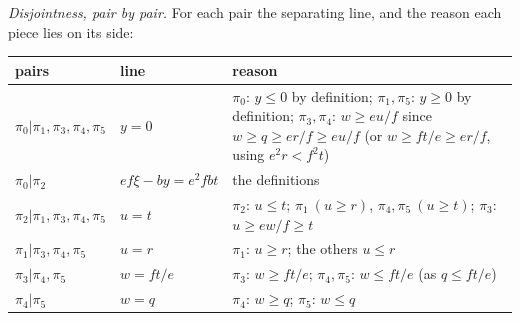 \documentclass[11pt,reqno]{amsart}
\theoremstyle{plain}
\theoremstyle{definition}
\begin{document}
\emph{Disjointness, pair by pair.} For each pair the separating line, and the reason each piece lies on its side:
\begin{center}\small
\begin{tabular}{@{}p{3.3cm}p{3.1cm}p{6.2cm}@{}}
\toprule
pairs & line & reason\\
\midrule
$\pi_0|\pi_1,\pi_3,\pi_4,\pi_5$ & $y=0$ & $\pi_0$: $y\le0$ by definition; $\pi_1,\pi_5$: $y\ge0$ by definition; $\pi_3,\pi_4$: $w\ge eu/f$ since $w\ge q\ge er/f\ge eu/f$ (or $w\ge ft/e\ge er/f$, using $e^2r<f^2t$)\\
$\pi_0|\pi_2$ & $ef\xi-by=e^2fbt$ & the definitions\\
$\pi_2|\pi_1,\pi_3,\pi_4,\pi_5$ & $u=t$ & $\pi_2$: $u\le t$; $\pi_1\ (u\ge r)$, $\pi_4,\pi_5\ (u\ge t)$; $\pi_3$: $u\ge ew/f\ge t$\\
$\pi_1|\pi_3,\pi_4,\pi_5$ & $u=r$ & $\pi_1$: $u\ge r$; the others $u\le r$\\
$\pi_3|\pi_4,\pi_5$ & $w=ft/e$ & $\pi_3$: $w\ge ft/e$; $\pi_4,\pi_5$: $w\le ft/e$ (as $q\le ft/e$)\\
$\pi_4|\pi_5$ & $w=q$ & $\pi_4$: $w\ge q$; $\pi_5$: $w\le q$\\
\bottomrule
\end{tabular}
\end{center}
\end{document}
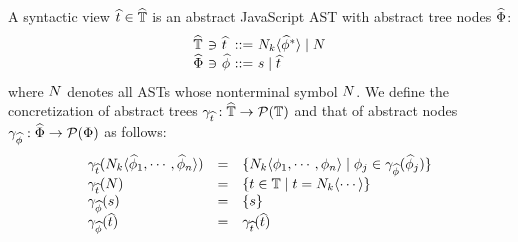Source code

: A syntactic view $\widehat{t} \in \widehat{\mathbb{T}}$ is an abstract JavaScript AST with
abstract tree nodes $\widehat{\Phi}$:
\[
  \begin{array}{l@{~}c@{~}l@{~}c@{~}l}
    \atreeset &\ni& \atree &::=& \nt_k \langle \anode^* \rangle \mid \nt\\
    \anodeset &\ni& \anode &::=& \str \mid \atree\\
  \end{array}
\]
where $N$ denotes all ASTs whose nonterminal symbol $N$. We define the
concretization of abstract trees $\gamma_{\widehat{t}}: \widehat{\mathbb{T}} \rightarrow
\mathcal{P}(\mathbb{T})$ and that of abstract nodes $\gamma_{\widehat{\phi}}: \widehat{\Phi}
\rightarrow \mathcal{P}(\Phi)$ as follows:
\[
  \begin{array}{lcl}
    \gamma_{\widehat{t}}(N_k \langle \widehat{\phi}_1, \cdots, \widehat{\phi}_n \rangle) &=&
    \{ N_k \langle \phi_1, \cdots, \phi_n \rangle \mid \phi_j \in
    \gamma_{\widehat{\phi}}(\widehat{\phi}_j) \}\\

    \gamma_{\widehat{t}}(N) &=&
    \{ t \in \mathbb{T} \mid t = N_k \langle \cdots \rangle \}\\

    \gamma_{\widehat{\phi}}(s) &=& \{ s \}\\

    \gamma_{\widehat{\phi}}(\widehat{t}) &=& \gamma_{\widehat{t}}(\widehat{t})\\
  \end{array}
\]
% 
% 
% 
% 
% 
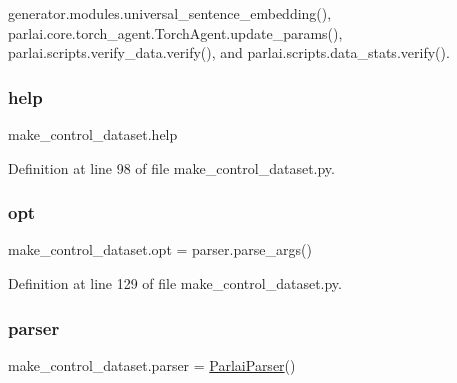 generator.\+modules.\+universal\+\_\+sentence\+\_\+embedding(), parlai.\+core.\+torch\+\_\+agent.\+Torch\+Agent.\+update\+\_\+params(), parlai.\+scripts.\+verify\+\_\+data.\+verify(), and parlai.\+scripts.\+data\+\_\+stats.\+verify().

\mbox{\label{namespacemake__control__dataset_a4d27f074058d5a41fe891d6de932ee2a}} 
\subsubsection{\texorpdfstring{help}{help}}
{\footnotesize\ttfamily make\+\_\+control\+\_\+dataset.\+help}



Definition at line 98 of file make\+\_\+control\+\_\+dataset.\+py.

\mbox{\label{namespacemake__control__dataset_a5734aed44453af52d00654a8354f3c70}} 
\subsubsection{\texorpdfstring{opt}{opt}}
{\footnotesize\ttfamily make\+\_\+control\+\_\+dataset.\+opt = parser.\+parse\+\_\+args()}



Definition at line 129 of file make\+\_\+control\+\_\+dataset.\+py.

\mbox{\label{namespacemake__control__dataset_a88e7dbb267b6ad85a78a32e5cbc6d6b3}} 
\subsubsection{\texorpdfstring{parser}{parser}}
{\footnotesize\ttfamily make\+\_\+control\+\_\+dataset.\+parser = \hyperlink{classparlai_1_1core_1_1params_1_1ParlaiParser}{Parlai\+Parser}()}



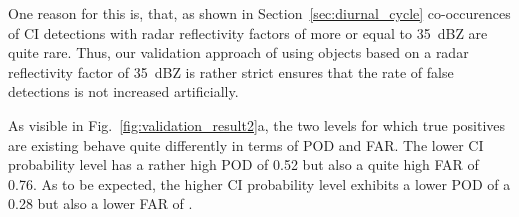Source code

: One reason for this is, that, as shown in Section~\ref{sec:diurnal_cycle} co-occurences of CI detections with radar reflectivity factors of more or equal to \SI{35}{dBZ} are quite rare. Thus, our validation approach of using objects based on a radar reflectivity factor of \SI{35}{dBZ} is rather strict  ensures that the rate of false detections is not increased artificially.

As visible in Fig.~\ref{fig:validation_result2}a, the two levels for which true positives are existing behave quite differently in terms of POD and FAR. The lower CI probability level has a rather high POD of \num{0.52} but also a quite high FAR of \num{0.76}. As to be expected, the higher CI probability level exhibits a lower POD of a  \num{0.28} but also a lower FAR of .


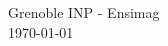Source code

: \documentclass[12pt]{report}
\begin{document}
\begin{titlepage}

{\Large Grenoble INP - Ensimag}\\[0.8cm]
{\large \today}\\[3cm] %


 

\vfill %

\end{titlepage}


\tableofcontents
\newpage

\sectionfont{\scshape}



\end{document}
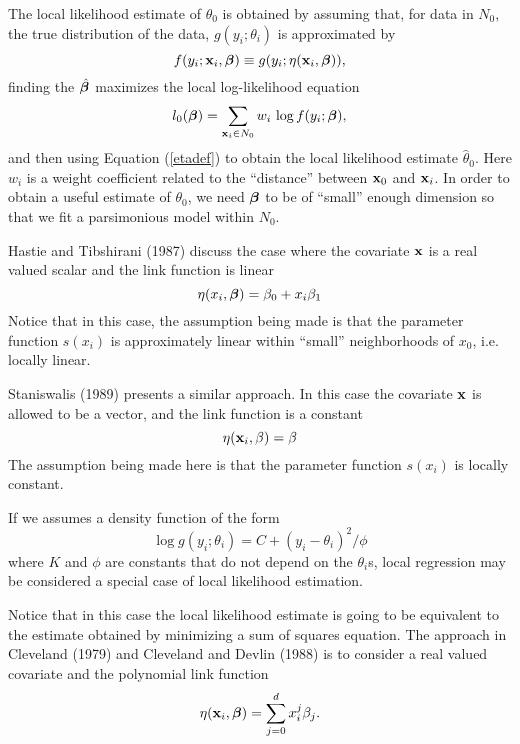 The local likelihood estimate of $\theta_0$ is obtained by 
assuming that, for data in $N_0$, the true distribution of the data,
$g(y_i;\theta_i)$ is approximated by
\begin{equation}
\label{approxdist}
f(y_i;{\mathbf x}_i,\mbox{\boldmath $\beta$\unboldmath}) \equiv  g(y_i; \eta({\mathbf x}_i,\mbox{\boldmath $\beta$\unboldmath}) ),
\end{equation}
finding the
$\hat{\mbox{\boldmath $\beta$\unboldmath}\:}\!$ maximizes the
local log-likelihood equation
\begin{equation}
\label{lle} %
l_0(\bb) = \sum_{\bx_i \in N_0} w_i \, \log f(y_i; \bb),
\end{equation}
and then using Equation (\ref{etadef}) to obtain the local 
likelihood estimate $\hat{\theta}_0$. Here $w_i$ is a weight
coefficient related to the ``distance'' between ${\mathbf x}_0$ and
${\mathbf x}_i$. In order to obtain
a useful estimate of $\theta_0$, we need $\mbox{\boldmath $\beta$\unboldmath}$ to be of ``small''
enough dimension so that we fit a parsimonious model within $N_0$.  

Hastie and Tibshirani (1987) \nocite{hast:tibs:1987} discuss the case
where the covariate ${\mathbf x}$ 
is a real 
valued scalar and the link function is linear 
\[
\eta(x_i, \mbox{\boldmath $\beta$\unboldmath}) = \beta_0 + x_i \beta_1
\]  
Notice that in this case, the assumption being made is that the 
parameter function $s(x_i)$ is approximately linear within
``small'' neighborhoods of $x_0$, i.e. locally linear.

Staniswalis (1989) \nocite{stan:1989} presents a similar approach. In
this case the 
covariate ${\mathbf x}$ is  allowed to be a vector, and the link function
is a constant
\[
\eta({\mathbf x}_i, \beta) = \beta
\]
The assumption being made here is that the 
parameter function $s(x_i)$ is locally constant.

If we assumes a density function 
of the form
\begin{equation}
\label{loess}
\log g(y_i; \theta_i) = C  + (y_i - \theta_i)^2 / \phi
\end{equation}
where $K$ and $\phi$ are constants that do not depend on the
$\theta_i$s,
local regression may be considered a special case of local
likelihood estimation.

Notice that in this case the local likelihood estimate is going to be
equivalent to the estimate obtained by 
minimizing a sum of squares equation. The approach in
Cleveland (1979) \nocite{clev:1979} and Cleveland and Devlin (1988)
\nocite{clev:devl:1988} is to consider a real valued covariate 
and the polynomial link function
\[
\eta({\mathbf x}_i,\mbox{\boldmath $\beta$\unboldmath}) = \sum_{j=0}^d x_i^j \beta_j.
\]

EXERCISE AIM: Print, exactly and with no pictures, the lines of the listing above starting at the one that has "As visible in" and ending at the one that has "Notice that in this case, the", both included.

EXERCISE OUTPUT:
As visible in Fig.~\ref{fig:validation_result2}a, the two levels for which true positives are existing behave quite differently in terms of POD and FAR. The lower CI probability level has a rather high POD of \num{0.52} but also a quite high FAR of \num{0.76}. As to be expected, the higher CI probability level exhibits a lower POD of a  \num{0.28} but also a lower FAR of .


Source code

: \documentclass[12pt]{report}
\begin{document}
\begin{titlepage}

{\Large Grenoble INP - Ensimag}\\[0.8cm]
{\large \today}\\[3cm] %


 

\vfill %

\end{titlepage}


\tableofcontents
\newpage

\sectionfont{\scshape}



\end{document}
 The local likelihood estimate of $\theta_0$ is obtained by 
assuming that, for data in $N_0$, the true distribution of the data,
$g(y_i;\theta_i)$ is approximated by
\begin{equation}
\label{approxdist}
f(y_i;{\mathbf x}_i,\mbox{\boldmath $\beta$\unboldmath}) \equiv  g(y_i; \eta({\mathbf x}_i,\mbox{\boldmath $\beta$\unboldmath}) ),
\end{equation}
finding the
$\hat{\mbox{\boldmath $\beta$\unboldmath}\:}\!$ maximizes the
local log-likelihood equation
\begin{equation}
\label{lle} %
l_0(\bb) = \sum_{\bx_i \in N_0} w_i \, \log f(y_i; \bb),
\end{equation}
and then using Equation (\ref{etadef}) to obtain the local 
likelihood estimate $\hat{\theta}_0$. Here $w_i$ is a weight
coefficient related to the ``distance'' between ${\mathbf x}_0$ and
${\mathbf x}_i$. In order to obtain
a useful estimate of $\theta_0$, we need $\mbox{\boldmath $\beta$\unboldmath}$ to be of ``small''
enough dimension so that we fit a parsimonious model within $N_0$.  

Hastie and Tibshirani (1987) \nocite{hast:tibs:1987} discuss the case
where the covariate ${\mathbf x}$ 
is a real 
valued scalar and the link function is linear 
\[
\eta(x_i, \mbox{\boldmath $\beta$\unboldmath}) = \beta_0 + x_i \beta_1
\]  
Notice that in this case, the assumption being made is that the 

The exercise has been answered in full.